China's ancestral turtle sheds light on evolution
HONG KONG (Reuters) - Researchers in China have unearthed fossils of the most primitive turtle to date, a creature with teeth, a fully formed belly shell and a back shell that appeared to be just evolving.
In an article published in Nature, they said the Odontochelys lived about 220 million years ago and their discovery sheds light on one of the biggest mysteries in reptile evolution -- how the shell and body of the turtle developed.
Their discovery displaces the Proganochely, another class of turtle previously thought to be the oldest. With fully formed upper and lower shells, the Proganochely was found in Germany and was 10 million years younger than the Odontochely.
"What we found (Odontochely) is an intermediate missing link," lead researcher Li Chun at the Chinese Academy of Sciences said in a telephone interview from Beijing.
"The German turtle is already very similar to the turtles we know of today. But we had never known how the turtle shell evolved. It couldn't have just appeared suddenly."

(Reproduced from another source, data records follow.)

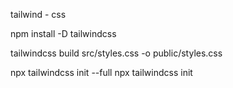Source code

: tailwind - css


npm install -D tailwindcss

tailwindcss build src/styles.css -o public/styles.css

npx tailwindcss init --full 
npx tailwindcss init

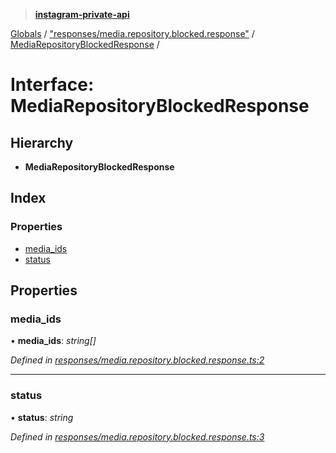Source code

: > **[instagram-private-api](../README.md)**

[Globals](../README.md) / ["responses/media.repository.blocked.response"](../modules/_responses_media_repository_blocked_response_.md) / [MediaRepositoryBlockedResponse](_responses_media_repository_blocked_response_.mediarepositoryblockedresponse.md) /

# Interface: MediaRepositoryBlockedResponse

## Hierarchy

* **MediaRepositoryBlockedResponse**

## Index

### Properties

* [media_ids](_responses_media_repository_blocked_response_.mediarepositoryblockedresponse.md#media_ids)
* [status](_responses_media_repository_blocked_response_.mediarepositoryblockedresponse.md#status)

## Properties

###  media_ids

• **media_ids**: *string[]*

*Defined in [responses/media.repository.blocked.response.ts:2](https://github.com/dilame/instagram-private-api/blob/173bc62/src/responses/media.repository.blocked.response.ts#L2)*

___

###  status

• **status**: *string*

*Defined in [responses/media.repository.blocked.response.ts:3](https://github.com/dilame/instagram-private-api/blob/173bc62/src/responses/media.repository.blocked.response.ts#L3)*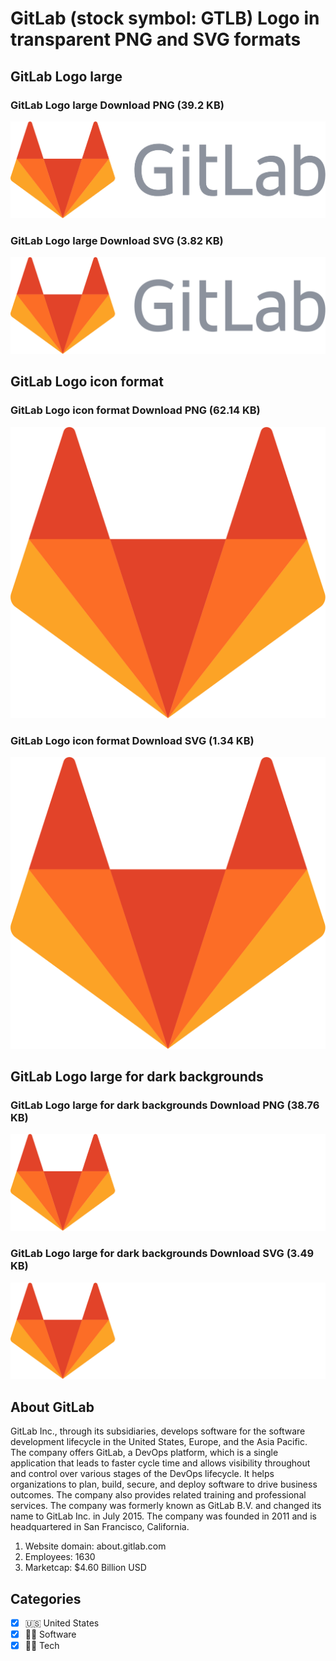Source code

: # GitLab (stock symbol: GTLB) Logo in transparent PNG and SVG formats

## GitLab Logo large

### GitLab Logo large Download PNG (39.2 KB)

![GitLab Logo large Download PNG (39.2 KB)](/img/orig/GTLB_BIG-52aec71e.png)

### GitLab Logo large Download SVG (3.82 KB)

![GitLab Logo large Download SVG (3.82 KB)](/img/orig/GTLB_BIG-341c0956.svg)

## GitLab Logo icon format

### GitLab Logo icon format Download PNG (62.14 KB)

![GitLab Logo icon format Download PNG (62.14 KB)](/img/orig/GTLB-a915f681.png)

### GitLab Logo icon format Download SVG (1.34 KB)

![GitLab Logo icon format Download SVG (1.34 KB)](/img/orig/GTLB-6b2d0bd2.svg)

## GitLab Logo large for dark backgrounds

### GitLab Logo large for dark backgrounds Download PNG (38.76 KB)

![GitLab Logo large for dark backgrounds Download PNG (38.76 KB)](/img/orig/GTLB_BIG.D-7d042b6a.png)

### GitLab Logo large for dark backgrounds Download SVG (3.49 KB)

![GitLab Logo large for dark backgrounds Download SVG (3.49 KB)](/img/orig/GTLB_BIG.D-61eebe6f.svg)

## About GitLab

GitLab Inc., through its subsidiaries, develops software for the software development lifecycle in the United States, Europe, and the Asia Pacific. The company offers GitLab, a DevOps platform, which is a single application that leads to faster cycle time and allows visibility throughout and control over various stages of the DevOps lifecycle. It helps organizations to plan, build, secure, and deploy software to drive business outcomes. The company also provides related training and professional services. The company was formerly known as GitLab B.V. and changed its name to GitLab Inc. in July 2015. The company was founded in 2011 and is headquartered in San Francisco, California.

1. Website domain: about.gitlab.com
2. Employees: 1630
3. Marketcap: $4.60 Billion USD


## Categories
- [x] 🇺🇸 United States
- [x] 👨‍💻 Software
- [x] 👩‍💻 Tech
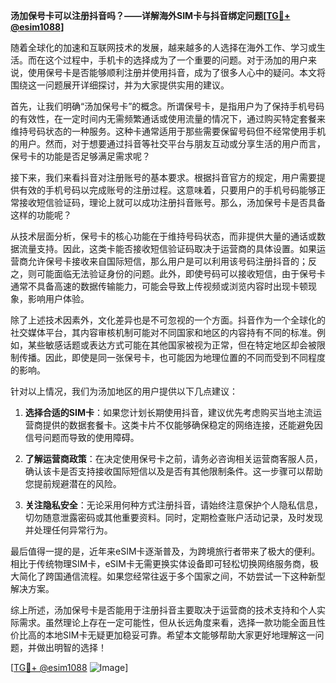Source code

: **汤加保号卡可以注册抖音吗？——详解海外SIM卡与抖音绑定问题[[TG💪+ @esim1088](https://t.me/s/esim1088)]**

随着全球化的加速和互联网技术的发展，越来越多的人选择在海外工作、学习或生活。而在这个过程中，手机卡的选择成为了一个重要的问题。对于汤加的用户来说，使用保号卡是否能够顺利注册并使用抖音，成为了很多人心中的疑问。本文将围绕这一问题展开详细探讨，并为大家提供实用的建议。

首先，让我们明确“汤加保号卡”的概念。所谓保号卡，是指用户为了保持手机号码的有效性，在一定时间内无需频繁通话或使用流量的情况下，通过购买特定套餐来维持号码状态的一种服务。这种卡通常适用于那些需要保留号码但不经常使用手机的用户。然而，对于想要通过抖音等社交平台与朋友互动或分享生活的用户而言，保号卡的功能是否足够满足需求呢？

接下来，我们来看抖音对注册账号的基本要求。根据抖音官方的规定，用户需要提供有效的手机号码以完成账号的注册过程。这意味着，只要用户的手机号码能够正常接收短信验证码，理论上就可以成功注册抖音账号。那么，汤加保号卡是否具备这样的功能呢？

从技术层面分析，保号卡的核心功能在于维持号码状态，而非提供大量的通话或数据流量支持。因此，这类卡能否接收短信验证码取决于运营商的具体设置。如果运营商允许保号卡接收来自国际短信，那么用户是可以利用该号码注册抖音的；反之，则可能面临无法验证身份的问题。此外，即使号码可以接收短信，由于保号卡通常不具备高速的数据传输能力，可能会导致上传视频或浏览内容时出现卡顿现象，影响用户体验。

除了上述技术因素外，文化差异也是不可忽视的一个方面。抖音作为一个全球化的社交媒体平台，其内容审核机制可能对不同国家和地区的内容持有不同的标准。例如，某些敏感话题或表达方式可能在其他国家被视为正常，但在特定地区却会被限制传播。因此，即使是同一张保号卡，也可能因为地理位置的不同而受到不同程度的影响。

针对以上情况，我们为汤加地区的用户提供以下几点建议：

1. **选择合适的SIM卡**：如果您计划长期使用抖音，建议优先考虑购买当地主流运营商提供的数据套餐卡。这类卡片不仅能够确保稳定的网络连接，还能避免因信号问题而导致的使用障碍。

2. **了解运营商政策**：在决定使用保号卡之前，请务必咨询相关运营商客服人员，确认该卡是否支持接收国际短信以及是否有其他限制条件。这一步骤可以帮助您提前规避潜在的风险。

3. **关注隐私安全**：无论采用何种方式注册抖音，请始终注意保护个人隐私信息，切勿随意泄露密码或其他重要资料。同时，定期检查账户活动记录，及时发现并处理任何异常行为。

最后值得一提的是，近年来eSIM卡逐渐普及，为跨境旅行者带来了极大的便利。相比于传统物理SIM卡，eSIM卡无需更换实体设备即可轻松切换网络服务商，极大简化了跨国通信流程。如果您经常往返于多个国家之间，不妨尝试一下这种新型解决方案。

综上所述，汤加保号卡是否能用于注册抖音主要取决于运营商的技术支持和个人实际需求。虽然理论上存在一定可能性，但从长远角度来看，选择一款功能全面且性价比高的本地SIM卡无疑更加稳妥可靠。希望本文能够帮助大家更好地理解这一问题，并做出明智的选择！

[[TG💪+ @esim1088](https://t.me/s/esim1088) ![Image](https://i.postimg.cc/4NQfJmqS/Snipaste-2025-05-13-00-14-12.png)]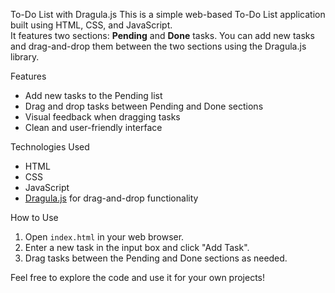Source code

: To-Do List with Dragula.js
This is a simple web-based To-Do List application built using HTML, CSS, and JavaScript.  
It features two sections: **Pending** and **Done** tasks. You can add new tasks and drag-and-drop them between the two sections using the Dragula.js library.

Features
- Add new tasks to the Pending list  
- Drag and drop tasks between Pending and Done sections  
- Visual feedback when dragging tasks  
- Clean and user-friendly interface

Technologies Used
- HTML  
- CSS  
- JavaScript  
- [Dragula.js](https://bevacqua.github.io/dragula/) for drag-and-drop functionality

How to Use
1. Open `index.html` in your web browser.  
2. Enter a new task in the input box and click "Add Task".  
3. Drag tasks between the Pending and Done sections as needed.

Feel free to explore the code and use it for your own projects!


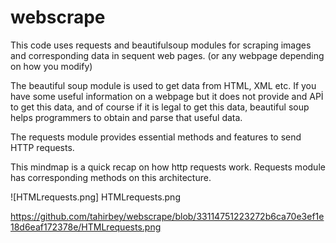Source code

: # webscrape
This code uses requests and beautifulsoup modules for scraping images and corresponding data in sequent web pages. (or any webpage depending on how you modify)

The beautiful soup module is used to get data from HTML, XML etc. If you have some useful information on a webpage but it does not provide and APİ to get this data, and of course if it is legal to get this data, beautiful soup helps programmers to obtain and parse that useful data. 

The requests module provides essential methods and features to send HTTP requests.

This mindmap is a quick recap on how http requests work. Requests module has corresponding methods on this architecture.

![HTMLrequests.png] HTMLrequests.png

https://github.com/tahirbey/webscrape/blob/33114751223272b6ca70e3ef1e18d6eaf172378e/HTMLrequests.png
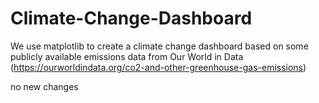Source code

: # Climate-Change-Dashboard

We use matplotlib to create a climate change dashboard based on some publicly available emissions data from Our World in Data (https://ourworldindata.org/co2-and-other-greenhouse-gas-emissions)

no new changes
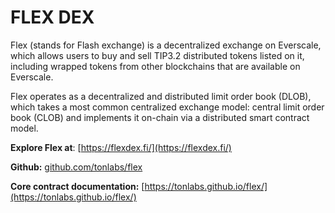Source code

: # FLEX DEX

Flex (stands for Flash exchange) is a decentralized exchange on Everscale, which allows users to buy and sell TIP3.2 distributed tokens listed on it, including wrapped tokens from other blockchains that are available on Everscale.

Flex operates as a decentralized and distributed limit order book (DLOB), which takes a most common centralized exchange model: central limit order book (CLOB) and implements it on-chain via a distributed smart contract model.

**Explore Flex at**: [https://flexdex.fi/](https://flexdex.fi/)

**Github:** [github.com/tonlabs/flex](https://github.com/tonlabs/flex)

**Core contract documentation:** [https://tonlabs.github.io/flex/](https://tonlabs.github.io/flex/)
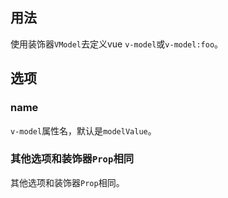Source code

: ## 用法

使用装饰器`VModel`去定义vue `v-model`或`v-model:foo`。

[](./code-usage.ts ':include :type=code typescript')

## 选项

### name

`v-model`属性名，默认是`modelValue`。

[](./code-option-name.ts ':include :type=code typescript')

### 其他选项和装饰器`Prop`相同

其他选项和装饰器`Prop`相同。

[](./code-option-others.ts ':include :type=code typescript')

From the three Odontochely fossils discovered in China, Li said it was clear the turtle first developed the plastron, or the lower shell that encases the belly, before getting its upper shell, or the carapace.
"The plastron developed first and after it was fully formed, then the carapace developed," he said.
The fossils were uncovered in marine deposits in the Nanpanjiang Trough Basin in China's southern Guizhou province. Two of the fossils were complete.
Li said the three fossils, two between 20 and 30 cm and the third about 40 cm showed early evolvement of the carapace.
"They had neural plates, which is the part that develops first on the back shell," he said.
Li said the creatures were meat eaters.
"They were aquatic animals but we cannot be certain if they were freshwater or saltwater."